The Museum of Youth and Culture has been busy collecting photographs and memories as part of the project, Grown up in Clacton: 100 years of Youth Culture.

Georgia Ward, from the museum, explains the work has been funded by the Arts Council and will culminate in the exhibition at the former TSB Bank building in Rosemary Road in the town from February 20 to March 5.

Preparations began with a number of events from voluntary run cafes and socials at Clacton Pier, the Covered Market and at Revved Up in Walton where memories and images were shared by those who remember it best having spent their youth in the area.

Many of the photographs have clearly been taken from treasured family albums and, along with a selection seen here, will form the basis of the exhibition.

Georgia says the museum, based in London, is a national archive which has about 150,000 photographs taken by more than 40 photographers.

Grown up in Clacton is a pilot for a wider scheme it hopes to roll out across Britain to capture the memories of young people growing up here.

“We chose Clacton as the first one because it just seemed to be a place where so much has happened, much of it involving young people, in history.

“And that includes the clash of the mods and rockers at Easter in 1964.

“It is one of those memories people still talk about, and actually it wasn’t really what it was made out to be,” says Georgia.

Over the Easter weekend that year, groups of youngsters, each representing their own style of music and fashion arrived at the seaside town.

Reports said it was an “invasion” and there were “riots” between mods and rockers, but Georgia says the memories collected lean more towards it having been less dramatic.

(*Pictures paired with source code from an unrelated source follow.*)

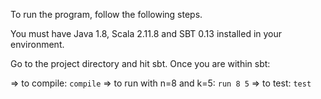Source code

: To run the program, follow the following steps.

You must have Java 1.8, Scala 2.11.8 and SBT 0.13 installed in your environment.

Go to the project directory and hit sbt. Once you are within sbt:

=> to compile: `compile`
=> to run with n=8 and k=5: `run 8 5`
=> to test: `test`

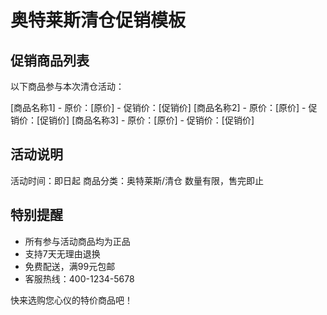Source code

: # 奥特莱斯清仓促销模板

## 促销商品列表

以下商品参与本次清仓活动：

[商品名称1] - 原价：[原价] - 促销价：[促销价]
[商品名称2] - 原价：[原价] - 促销价：[促销价]
[商品名称3] - 原价：[原价] - 促销价：[促销价]

## 活动说明

活动时间：即日起
商品分类：奥特莱斯/清仓
数量有限，售完即止

## 特别提醒

- 所有参与活动商品均为正品
- 支持7天无理由退换
- 免费配送，满99元包邮
- 客服热线：400-1234-5678

快来选购您心仪的特价商品吧！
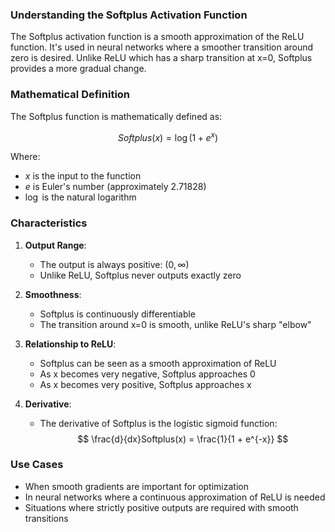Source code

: ### Understanding the Softplus Activation Function

The Softplus activation function is a smooth approximation of the ReLU function. It's used in neural networks where a smoother transition around zero is desired. Unlike ReLU which has a sharp transition at x=0, Softplus provides a more gradual change.

### Mathematical Definition

The Softplus function is mathematically defined as:

$$
Softplus(x) = \log(1 + e^x)
$$

Where:
- $x$ is the input to the function
- $e$ is Euler's number (approximately 2.71828)
- $\log$ is the natural logarithm

### Characteristics

1. **Output Range**: 
   - The output is always positive: $(0, \infty)$
   - Unlike ReLU, Softplus never outputs exactly zero

2. **Smoothness**:
   - Softplus is continuously differentiable
   - The transition around x=0 is smooth, unlike ReLU's sharp "elbow"

3. **Relationship to ReLU**:
   - Softplus can be seen as a smooth approximation of ReLU
   - As x becomes very negative, Softplus approaches 0
   - As x becomes very positive, Softplus approaches x

4. **Derivative**:
   - The derivative of Softplus is the logistic sigmoid function:
   $$
   \frac{d}{dx}Softplus(x) = \frac{1}{1 + e^{-x}}
   $$

### Use Cases
- When smooth gradients are important for optimization
- In neural networks where a continuous approximation of ReLU is needed
- Situations where strictly positive outputs are required with smooth transitions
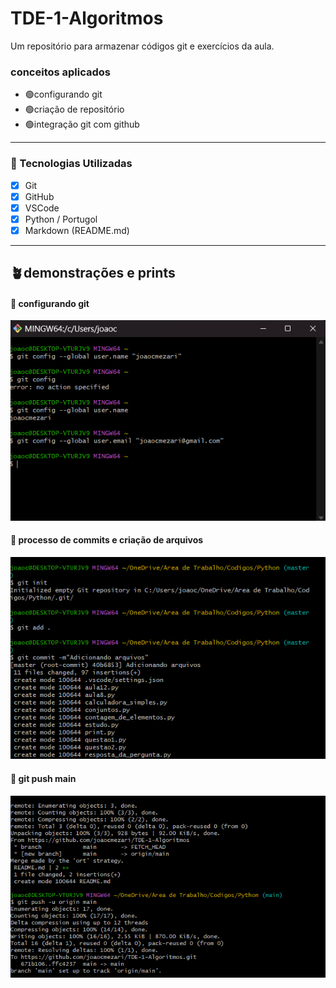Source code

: # TDE-1-Algoritmos
Um repositório para armazenar códigos git e exercícios da aula.


### conceitos aplicados 
- 🟢configurando git
- 🟢criação de repositório
- 🟢integração git com github

---
### 🚀 Tecnologias Utilizadas
- [x] Git
- [x] GitHub
- [x] VSCode
- [x]  Python / Portugol
- [x] Markdown (README.md)
---
## 🪴demonstrações e prints
#### 📌 configurando git
![Pagina do Pull Request](ConfiguracaoGit.png)
#### 📌 processo de commits e criação de arquivos
![Criacao Da Branch](Adicaodearquivosecommit.png)
#### 📌 git push main 
![Criacao Da Branch](Gitpushmain.png)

She said other memories collected and recorded include raving at popular 1990s nightclub Oscars on Clacton pier, the Weeley Festival, hot dogs at the Cafe Morocco and holidays at Butlins.

“There were also surprising things we learned, like Butlins had a winter social club and many older people spoke of spending happy afternoons there.

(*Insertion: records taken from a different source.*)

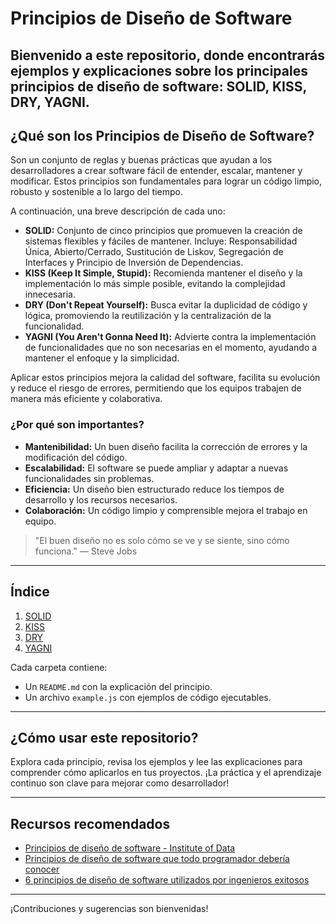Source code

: # Principios de Diseño de Software

Bienvenido a este repositorio, donde encontrarás ejemplos y explicaciones sobre los principales **principios de diseño de software**: SOLID, KISS, DRY, YAGNI.
---

## ¿Qué son los Principios de Diseño de Software?

Son un conjunto de reglas y buenas prácticas que ayudan a los desarrolladores a crear software fácil de entender, escalar, mantener y modificar. Estos principios son fundamentales para lograr un código limpio, robusto y sostenible a lo largo del tiempo.

A continuación, una breve descripción de cada uno:

- **SOLID:** Conjunto de cinco principios que promueven la creación de sistemas flexibles y fáciles de mantener. Incluye: Responsabilidad Única, Abierto/Cerrado, Sustitución de Liskov, Segregación de Interfaces y Principio de Inversión de Dependencias.
- **KISS (Keep It Simple, Stupid):** Recomienda mantener el diseño y la implementación lo más simple posible, evitando la complejidad innecesaria.
- **DRY (Don't Repeat Yourself):** Busca evitar la duplicidad de código y lógica, promoviendo la reutilización y la centralización de la funcionalidad.
- **YAGNI (You Aren't Gonna Need It):** Advierte contra la implementación de funcionalidades que no son necesarias en el momento, ayudando a mantener el enfoque y la simplicidad.

Aplicar estos principios mejora la calidad del software, facilita su evolución y reduce el riesgo de errores, permitiendo que los equipos trabajen de manera más eficiente y colaborativa.

### ¿Por qué son importantes?

- **Mantenibilidad:** Un buen diseño facilita la corrección de errores y la modificación del código.
- **Escalabilidad:** El software se puede ampliar y adaptar a nuevas funcionalidades sin problemas.
- **Eficiencia:** Un diseño bien estructurado reduce los tiempos de desarrollo y los recursos necesarios.
- **Colaboración:** Un código limpio y comprensible mejora el trabajo en equipo.

> "El buen diseño no es solo cómo se ve y se siente, sino cómo funciona." — Steve Jobs

---

## Índice

1. [SOLID](SOLID/README.md)
2. [KISS](KISS/README.md)
3. [DRY](DRY/README.md)
4. [YAGNI](YAGNI/README.md)

Cada carpeta contiene:
- Un `README.md` con la explicación del principio.
- Un archivo `example.js` con ejemplos de código ejecutables.

---

## ¿Cómo usar este repositorio?

Explora cada principio, revisa los ejemplos y lee las explicaciones para comprender cómo aplicarlos en tus proyectos. ¡La práctica y el aprendizaje continuo son clave para mejorar como desarrollador!

---

## Recursos recomendados

- [Principios de diseño de software - Institute of Data](https://www.institutedata.com/blog/software-design-principles-creating-improved-system-designs/)
- [Principios de diseño de software que todo programador debería conocer](https://medium.com/@peterlee2068/software-design-principles-every-programmer-should-know-c164a83c6f87)
- [6 principios de diseño de software utilizados por ingenieros exitosos](https://swimm.io/learn/system-design/6-software-design-principles-used-by-successful-engineers)

---

¡Contribuciones y sugerencias son bienvenidas!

“And we also heard a lot of memories of the places people went when they were courting.

“The memories were all so happy, everyone had positive stories to tell of growing up in Clacton and the surrounding villages and towns.”

The team, which worked closely with Clacton’s Local History Society, are still keen to hear from more people for the exhibition later this month.

“We would particularly like to hear from people who would now be in their 30s and 40s, to hear about their memories of growing up in the 80s and 90s.”

Among those sharing their stories were Martin Croxford who was signed by music mogul Tim Rice and recorded a single in a recording studio at the Martello Tower, says Georgia.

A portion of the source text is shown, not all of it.